» **ASSIGNED TASK**
The required output is the exact run of lines in the listing below from the line holding "2023 12:04:23 |" through the line holding "running Raspbian GNU/Linux 10 (buster).", with no pictures.

===== DATA =====

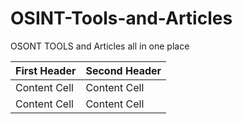 # OSINT-Tools-and-Articles
OSONT TOOLS and Articles all in one place


| First Header  | Second Header |
| ------------- | ------------- |
| Content Cell  | Content Cell  |
| Content Cell  | Content Cell  |
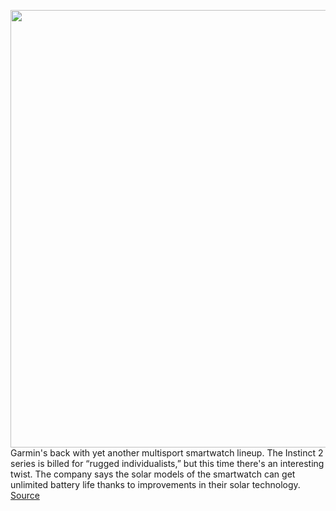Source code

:<img src='https://cdn.vox-cdn.com/thumbor/Tn8OrVTuN8-sVsO-LQSBlzFpU-0=/0x0:1296x729/1200x800/filters:focal(926x190:1132x396)/cdn.vox-cdn.com/uploads/chorus_image/image/70488231/Instinct_2_Series_Press_Release_Newsroom_copy_2.0.jpg' width='700px' /><br/>
Garmin's back with yet another multisport smartwatch lineup. The Instinct 2 series is billed for “rugged individualists,” but this time there's an interesting twist. The company says the solar models of the smartwatch can get unlimited battery life thanks to improvements in their solar technology.
<a href='https://www.theverge.com/2022/2/9/22925125/garmins-instinct-2-solar-power-fitness-tracker-smartwatches'> Source <a/>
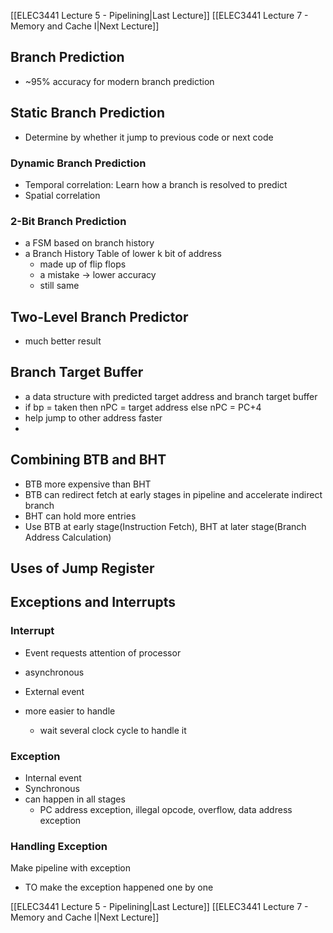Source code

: 
[[ELEC3441 Lecture 5 - Pipelining|Last Lecture]] [[ELEC3441 Lecture 7 - Memory and Cache I|Next Lecture]]


## Branch Prediction
- ~95% accuracy for modern branch prediction


## Static Branch Prediction
- Determine by whether it jump to previous code or next code

### Dynamic Branch Prediction
- Temporal correlation: Learn how a branch is resolved to predict
- Spatial correlation


### 2-Bit Branch Prediction
- a FSM based on branch history
- a Branch History Table of lower k bit of address
	- made up of flip flops
	- a mistake -> lower accuracy
	- still same 

## Two-Level Branch Predictor
- much better result

## Branch Target Buffer
- a data structure with predicted target address and branch target buffer
- if bp = taken then nPC = target address else nPC = PC+4
- help jump to other address faster
- 


## Combining BTB and BHT
- BTB more expensive than BHT
- BTB can redirect fetch at early stages in pipeline and accelerate indirect branch
- BHT can hold more entries
- Use BTB at early stage(Instruction Fetch), BHT at later stage(Branch Address Calculation)


## Uses of Jump Register


## Exceptions and Interrupts
### Interrupt
- Event requests attention of processor
- asynchronous
- External event

- more easier to handle
	- wait several clock cycle to handle it

### Exception
- Internal event
- Synchronous
- can happen in all stages
	- PC address exception, illegal opcode, overflow, data address exception
### Handling Exception
Make pipeline with exception
- TO make the exception happened one by one



[[ELEC3441 Lecture 5 - Pipelining|Last Lecture]] [[ELEC3441 Lecture 7 - Memory and Cache I|Next Lecture]]
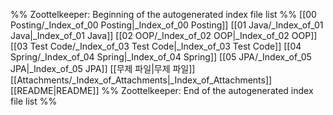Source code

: %% Zoottelkeeper: Beginning of the autogenerated index file list  %%
 [[00 Posting/_Index_of_00 Posting|_Index_of_00 Posting]]
 [[01 Java/_Index_of_01 Java|_Index_of_01 Java]]
 [[02 OOP/_Index_of_02 OOP|_Index_of_02 OOP]]
 [[03 Test Code/_Index_of_03 Test Code|_Index_of_03 Test Code]]
 [[04 Spring/_Index_of_04 Spring|_Index_of_04 Spring]]
 [[05 JPA/_Index_of_05 JPA|_Index_of_05 JPA]]
 [[무제 파일|무제 파일]]
 [[Attachments/_Index_of_Attachments|_Index_of_Attachments]]
 [[README|README]]
%% Zoottelkeeper: End of the autogenerated index file list  %%
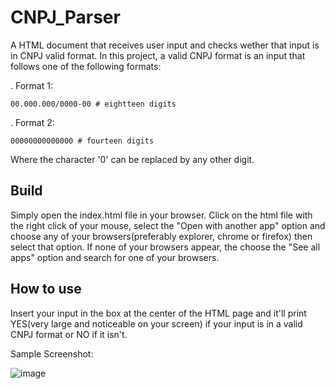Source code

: # CNPJ_Parser

A HTML document that receives user input and checks wether that input is in CNPJ valid format.
In this project, a valid CNPJ format is an input that follows one of the following formats:

. Format 1:

    00.000.000/0000-00 # eightteen digits

. Format 2:

    00000000000000 # fourteen digits

Where the character '0' can be replaced by any other digit.

## Build

Simply open the index.html file in your browser. Click on the html file with the right click of your mouse, select the "Open with another app" option and choose any of your browsers(preferably explorer, chrome or firefox) then select that option. If none of your browsers appear, the choose the "See all apps" option and search for one of your browsers.

## How to use

Insert your input in the box at the center of the HTML page and it'll print YES(very large and noticeable on your screen) if your input is in a valid CNPJ format or NO if it isn't.

Sample Screenshot:

![image](https://user-images.githubusercontent.com/95190477/143982493-39cdddc7-5980-4b49-8b80-f3cda4a8bbb5.png)

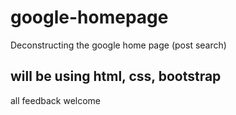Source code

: # google-homepage
Deconstructing the google home page (post search)

<h2> will be using <strong> html, css, bootstrap </strong> </h2>

<p> all feedback welcome </p>
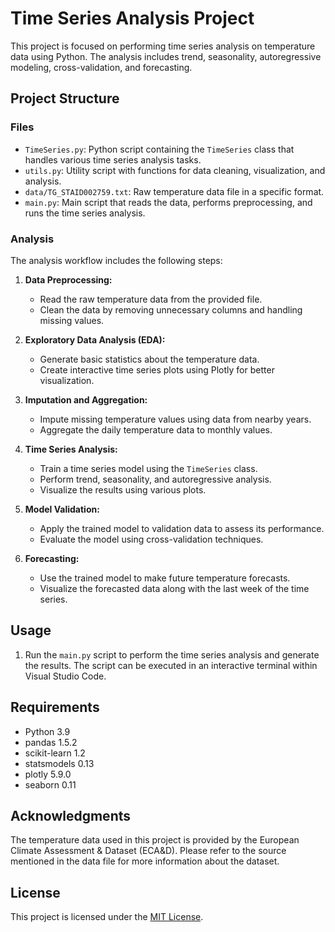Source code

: # Time Series Analysis Project

This project is focused on performing time series analysis on temperature data using Python. The analysis includes trend, seasonality, autoregressive modeling, cross-validation, and forecasting.

## Project Structure

### Files

- `TimeSeries.py`: Python script containing the `TimeSeries` class that handles various time series analysis tasks.
- `utils.py`: Utility script with functions for data cleaning, visualization, and analysis.
- `data/TG_STAID002759.txt`: Raw temperature data file in a specific format.
- `main.py`: Main script that reads the data, performs preprocessing, and runs the time series analysis.

### Analysis

The analysis workflow includes the following steps:

1. **Data Preprocessing:**
   - Read the raw temperature data from the provided file.
   - Clean the data by removing unnecessary columns and handling missing values.

2. **Exploratory Data Analysis (EDA):**
   - Generate basic statistics about the temperature data.
   - Create interactive time series plots using Plotly for better visualization.

3. **Imputation and Aggregation:**
   - Impute missing temperature values using data from nearby years.
   - Aggregate the daily temperature data to monthly values.

4. **Time Series Analysis:**
   - Train a time series model using the `TimeSeries` class.
   - Perform trend, seasonality, and autoregressive analysis.
   - Visualize the results using various plots.

5. **Model Validation:**
   - Apply the trained model to validation data to assess its performance.
   - Evaluate the model using cross-validation techniques.

6. **Forecasting:**
   - Use the trained model to make future temperature forecasts.
   - Visualize the forecasted data along with the last week of the time series.

## Usage
1. Run the `main.py` script to perform the time series analysis and generate the results. The script can be executed in an interactive terminal within Visual Studio Code.

## Requirements

- Python 3.9
- pandas 1.5.2
- scikit-learn 1.2
- statsmodels 0.13
- plotly 5.9.0
- seaborn 0.11

## Acknowledgments

The temperature data used in this project is provided by the European Climate Assessment & Dataset (ECA&D). Please refer to the source mentioned in the data file for more information about the dataset.

## License

This project is licensed under the [MIT License](LICENSE).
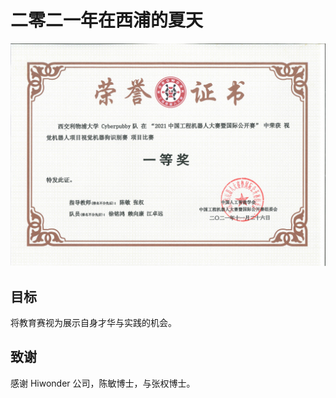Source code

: # 二零二一年在西浦的夏天

![荣誉证书](results/certificate_of_honor.JPG)

## 目标
将教育赛视为展示自身才华与实践的机会。

## 致谢
感谢 Hiwonder 公司，陈敏博士，与张权博士。
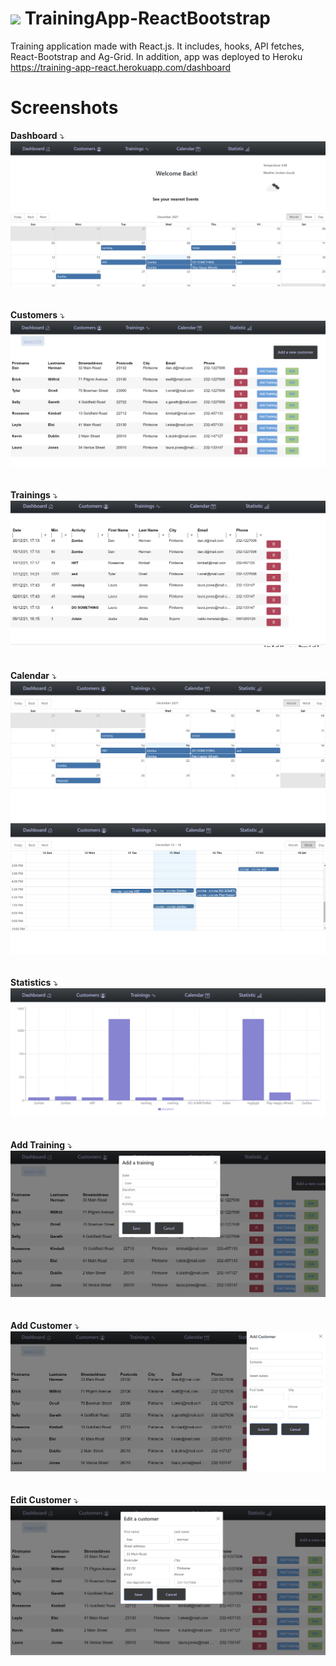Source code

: # <img src="https://64.media.tumblr.com/96e32c38c2131e9be7b5399ea94285b7/tumblr_mj2gl1Lhjc1qi3yn4o1_400.gif" width="50">  TrainingApp-ReactBootstrap

Training application made with React.js. It includes, hooks, API fetches, React-Bootstrap and Ag-Grid. In addition, app was deployed to Heroku 
https://training-app-react.herokuapp.com/dashboard

# Screenshots

<b>Dashboard</b> ⤵️<br>
![screenshot](https://github.com/peura-lady/TrainingApp-ReactBootstrap/blob/main/Dashboard.PNG)
<br />
<br />
<br />
<b>Customers</b> ⤵️<br>
![screenshot](https://github.com/peura-lady/TrainingApp-ReactBootstrap/blob/main/Customers.PNG)
<br />
<br />
<br />
<b>Trainings</b> ⤵️<br>
![screenshot](https://github.com/peura-lady/TrainingApp-ReactBootstrap/blob/main/Trainings.PNG)
<br />
<br />
<br />
<b>Calendar</b> ⤵️<br>
![screenshot](https://github.com/peura-lady/TrainingApp-ReactBootstrap/blob/main/Calendar.PNG)
![screenshot](https://github.com/peura-lady/TrainingApp-ReactBootstrap/blob/main/Calendarweekly.PNG)
<br />
<br />
<br />
<b>Statistics</b> ⤵️<br>
![screenshot](https://github.com/peura-lady/TrainingApp-ReactBootstrap/blob/main/Statistics.PNG)
<br />
<br />
<br />
<b>Add Training</b> ⤵️<br>
![screenshot](https://github.com/peura-lady/TrainingApp-ReactBootstrap/blob/main/AddTraining.PNG)
<br />
<br />
<br />
<b>Add Customer</b> ⤵️<br>
![screenshot](https://github.com/peura-lady/TrainingApp-ReactBootstrap/blob/main/AddCustomer.PNG)
<br />
<br />
<br />
<b>Edit Customer</b> ⤵️<br>
![screenshot](https://github.com/peura-lady/TrainingApp-ReactBootstrap/blob/main/EditCustomer.PNG)
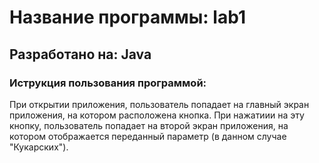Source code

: # Название программы: lab1 
## Разработано на: Java
  ###  Иструкция пользования программой:
  
При открытии приложения, пользователь попадает на главный экран приложения, на котором расположена кнопка. При нажатиии на эту кнопку, пользователь попадает на второй экран приложения, на котором отображается переданный параметр (в данном случае "Кукарских").
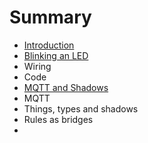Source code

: # Summary

* [Introduction](README.md)
* [Blinking an LED](blinking-an-led.md)
 * Wiring
 * Code
* [MQTT and Shadows](mqtt-and-shadows.md)
 * MQTT
 * Things, types and shadows
* Rules as bridges
* 

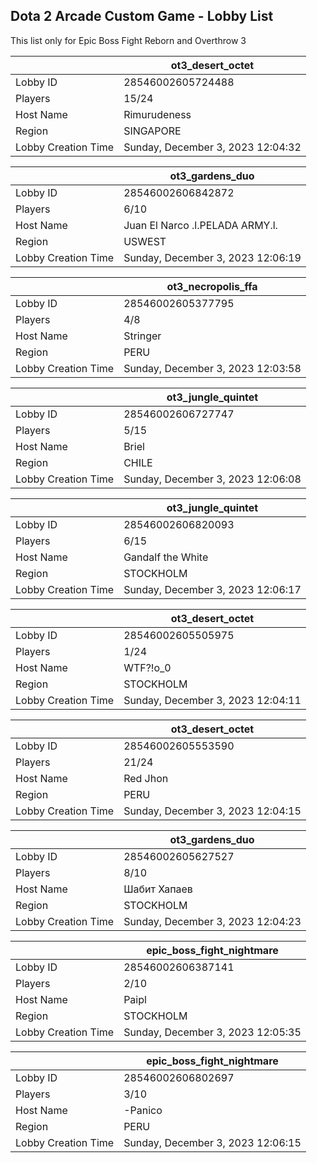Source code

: ## Dota 2 Arcade Custom Game - Lobby List

This list only for Epic Boss Fight Reborn and Overthrow 3

|  | ot3_desert_octet |
| ------ | ------ |
| Lobby ID | 28546002605724488 |
| Players | 15/24 |
| Host Name | Rimurudeness |
| Region | SINGAPORE |
| Lobby Creation Time | Sunday, December 3, 2023 12:04:32 |


|  | ot3_gardens_duo |
| ------ | ------ |
| Lobby ID | 28546002606842872 |
| Players | 6/10 |
| Host Name | Juan El Narco .l.PELADA ARMY.l. |
| Region | USWEST |
| Lobby Creation Time | Sunday, December 3, 2023 12:06:19 |


|  | ot3_necropolis_ffa |
| ------ | ------ |
| Lobby ID | 28546002605377795 |
| Players | 4/8 |
| Host Name | Stringer |
| Region | PERU |
| Lobby Creation Time | Sunday, December 3, 2023 12:03:58 |


|  | ot3_jungle_quintet |
| ------ | ------ |
| Lobby ID | 28546002606727747 |
| Players | 5/15 |
| Host Name | Briel |
| Region | CHILE |
| Lobby Creation Time | Sunday, December 3, 2023 12:06:08 |


|  | ot3_jungle_quintet |
| ------ | ------ |
| Lobby ID | 28546002606820093 |
| Players | 6/15 |
| Host Name | Gandalf the White |
| Region | STOCKHOLM |
| Lobby Creation Time | Sunday, December 3, 2023 12:06:17 |


|  | ot3_desert_octet |
| ------ | ------ |
| Lobby ID | 28546002605505975 |
| Players | 1/24 |
| Host Name | WTF?!о_0 |
| Region | STOCKHOLM |
| Lobby Creation Time | Sunday, December 3, 2023 12:04:11 |


|  | ot3_desert_octet |
| ------ | ------ |
| Lobby ID | 28546002605553590 |
| Players | 21/24 |
| Host Name | Red Jhon |
| Region | PERU |
| Lobby Creation Time | Sunday, December 3, 2023 12:04:15 |


|  | ot3_gardens_duo |
| ------ | ------ |
| Lobby ID | 28546002605627527 |
| Players | 8/10 |
| Host Name | Шабит Хапаев |
| Region | STOCKHOLM |
| Lobby Creation Time | Sunday, December 3, 2023 12:04:23 |


|  | epic_boss_fight_nightmare |
| ------ | ------ |
| Lobby ID | 28546002606387141 |
| Players | 2/10 |
| Host Name | Paipl |
| Region | STOCKHOLM |
| Lobby Creation Time | Sunday, December 3, 2023 12:05:35 |


|  | epic_boss_fight_nightmare |
| ------ | ------ |
| Lobby ID | 28546002606802697 |
| Players | 3/10 |
| Host Name | -Panico |
| Region | PERU |
| Lobby Creation Time | Sunday, December 3, 2023 12:06:15 |


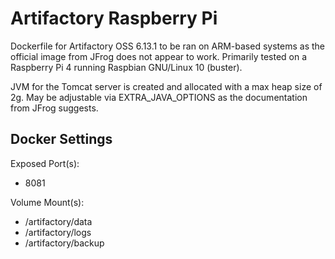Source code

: # Artifactory Raspberry Pi
Dockerfile for Artifactory OSS 6.13.1 to be ran on ARM-based systems as the official
image from JFrog does not appear to work. Primarily tested on a Raspberry Pi 4
running Raspbian GNU/Linux 10 (buster).

JVM for the Tomcat server is created and allocated with a max heap size of 2g. May be
adjustable via EXTRA_JAVA_OPTIONS as the documentation from JFrog suggests.

## Docker Settings
Exposed Port(s):
  - 8081

Volume Mount(s):
  - /artifactory/data
  - /artifactory/logs
  - /artifactory/backup
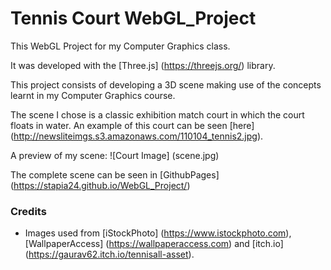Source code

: # Tennis Court WebGL_Project
This WebGL Project for my Computer Graphics class.

It was developed with the [Three.js] (https://threejs.org/) library. 

This project consists of developing a 3D scene making use of the concepts learnt in my Computer Graphics course.

The scene I chose is a classic exhibition match court in which the court floats in water.
An example of this court can be seen [here] (http://newsliteimgs.s3.amazonaws.com/110104_tennis2.jpg).

A preview of my scene:
![Court Image] (scene.jpg)

The complete scene can be seen in [GithubPages] (https://stapia24.github.io/WebGL_Project/)

### Credits
- Images used from [iStockPhoto] (https://www.istockphoto.com), [WallpaperAccess] (https://wallpaperaccess.com) and [itch.io] (https://gaurav62.itch.io/tennisall-asset).
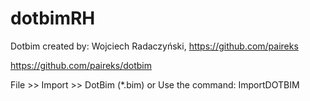 # dotbimRH

Dotbim created by: Wojciech Radaczyński, https://github.com/paireks

https://github.com/paireks/dotbim

File >> Import >> DotBim (*.bim)
or
Use the command: ImportDOTBIM


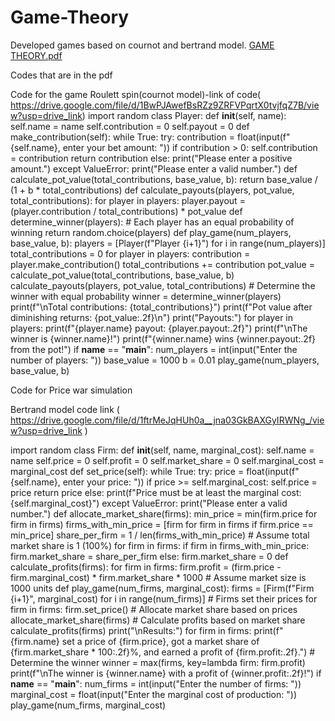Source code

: # Game-Theory
Developed games based on cournot and bertrand model.
[GAME THEORY.pdf](https://github.com/user-attachments/files/17969503/GAME.THEORY.pdf)


Codes that are in the pdf

Code for the game Roulett spin(cournot model)-link of code( https://drive.google.com/file/d/1BwPJAwefBsRZz9ZRFVPqrtX0tvjfqZ7B/view?usp=drive_link) 
import random
class Player:
    def __init__(self, name):
        self.name = name
        self.contribution = 0
        self.payout = 0
    def make_contribution(self):
        while True:
            try:
                contribution = float(input(f"{self.name}, enter your bet amount: "))
                if contribution > 0:
                    self.contribution = contribution
                    return contribution
                else:
                    print("Please enter a positive amount.")
            except ValueError:
                print("Please enter a valid number.")
def calculate_pot_value(total_contributions, base_value, b):
    return base_value / (1 + b * total_contributions)
def calculate_payouts(players, pot_value, total_contributions):
    for player in players:
        player.payout = (player.contribution / total_contributions) * pot_value
def determine_winner(players):
    # Each player has an equal probability of winning
    return random.choice(players)
def play_game(num_players, base_value, b):
    players = [Player(f"Player {i+1}") for i in range(num_players)]
    total_contributions = 0
    for player in players:
        contribution = player.make_contribution()
        total_contributions += contribution
    pot_value = calculate_pot_value(total_contributions, base_value, b)
    calculate_payouts(players, pot_value, total_contributions)
    # Determine the winner with equal probability
    winner = determine_winner(players)
    print(f"\nTotal contributions: {total_contributions}")
    print(f"Pot value after diminishing returns: {pot_value:.2f}\n")
    print("Payouts:")
    for player in players:
        print(f"{player.name} payout: {player.payout:.2f}")
    print(f"\nThe winner is {winner.name}!")
    print(f"{winner.name} wins {winner.payout:.2f} from the pot!")
if __name__ == "__main__":
    num_players = int(input("Enter the number of players: "))
    base_value = 1000
    b = 0.01
    play_game(num_players, base_value, b)



Code for Price war simulation

Bertrand model code link ( https://drive.google.com/file/d/1ftrMeJqHUh0a__jna03GkBAXGyIRWNg_/view?usp=drive_link )

import random
class Firm:
    def __init__(self, name, marginal_cost):
        self.name = name
        self.price = 0
        self.profit = 0
        self.market_share = 0
        self.marginal_cost = marginal_cost
    def set_price(self):
        while True:
            try:
                price = float(input(f"{self.name}, enter your price: "))
                if price >= self.marginal_cost:
                    self.price = price
                    return price
                else:
                    print(f"Price must be at least the marginal cost: {self.marginal_cost}")
            except ValueError:
               print("Please enter a valid number.")
def allocate_market_share(firms):
    min_price = min(firm.price for firm in firms)
    firms_with_min_price = [firm for firm in firms if firm.price == min_price]
    share_per_firm = 1 / len(firms_with_min_price)  # Assume total market share is 1 (100%)
    for firm in firms:
        if firm in firms_with_min_price:
            firm.market_share = share_per_firm
        else:
            firm.market_share = 0
def calculate_profits(firms):
    for firm in firms:
        firm.profit = (firm.price - firm.marginal_cost) * firm.market_share * 1000  # Assume market size is 1000 units
def play_game(num_firms, marginal_cost):
    firms = [Firm(f"Firm {i+1}", marginal_cost) for i in range(num_firms)]
    # Firms set their prices
    for firm in firms:
        firm.set_price()
    # Allocate market share based on prices
    allocate_market_share(firms)
    # Calculate profits based on market share
    calculate_profits(firms)
    print("\nResults:")
    for firm in firms:
        print(f"{firm.name} set a price of {firm.price}, got a market share of {firm.market_share * 100:.2f}%, and earned a profit of {firm.profit:.2f}.")
    # Determine the winner
    winner = max(firms, key=lambda firm: firm.profit)
    print(f"\nThe winner is {winner.name} with a profit of {winner.profit:.2f}!")
if __name__ == "__main__":
    num_firms = int(input("Enter the number of firms: "))
    marginal_cost = float(input("Enter the marginal cost of production: "))
    play_game(num_firms, marginal_cost)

=====

» **TASK RESPONSE**
| Lobby Creation Time | Sunday, December 3, 2023 12:04:23 |


|  | epic_boss_fight_nightmare |
| ------ | ------ |
| Lobby ID | 28546002606387141 |
| Players | 2/10 |
| Host Name | Paipl |
| Region | STOCKHOLM |
| Lobby Creation Time | Sunday, December 3, 2023 12:05:35 |


|  | epic_boss_fight_nightmare |
| ------ | ------ |
| Lobby ID | 28546002606802697 |
| Players | 3/10 |
| Host Name | -Panico |
| Region | PERU |
| Lobby Creation Time | Sunday, December 3, 2023 12:06:15 |


Source code

: # Artifactory Raspberry Pi
Dockerfile for Artifactory OSS 6.13.1 to be ran on ARM-based systems as the official
image from JFrog does not appear to work. Primarily tested on a Raspberry Pi 4
running Raspbian GNU/Linux 10 (buster).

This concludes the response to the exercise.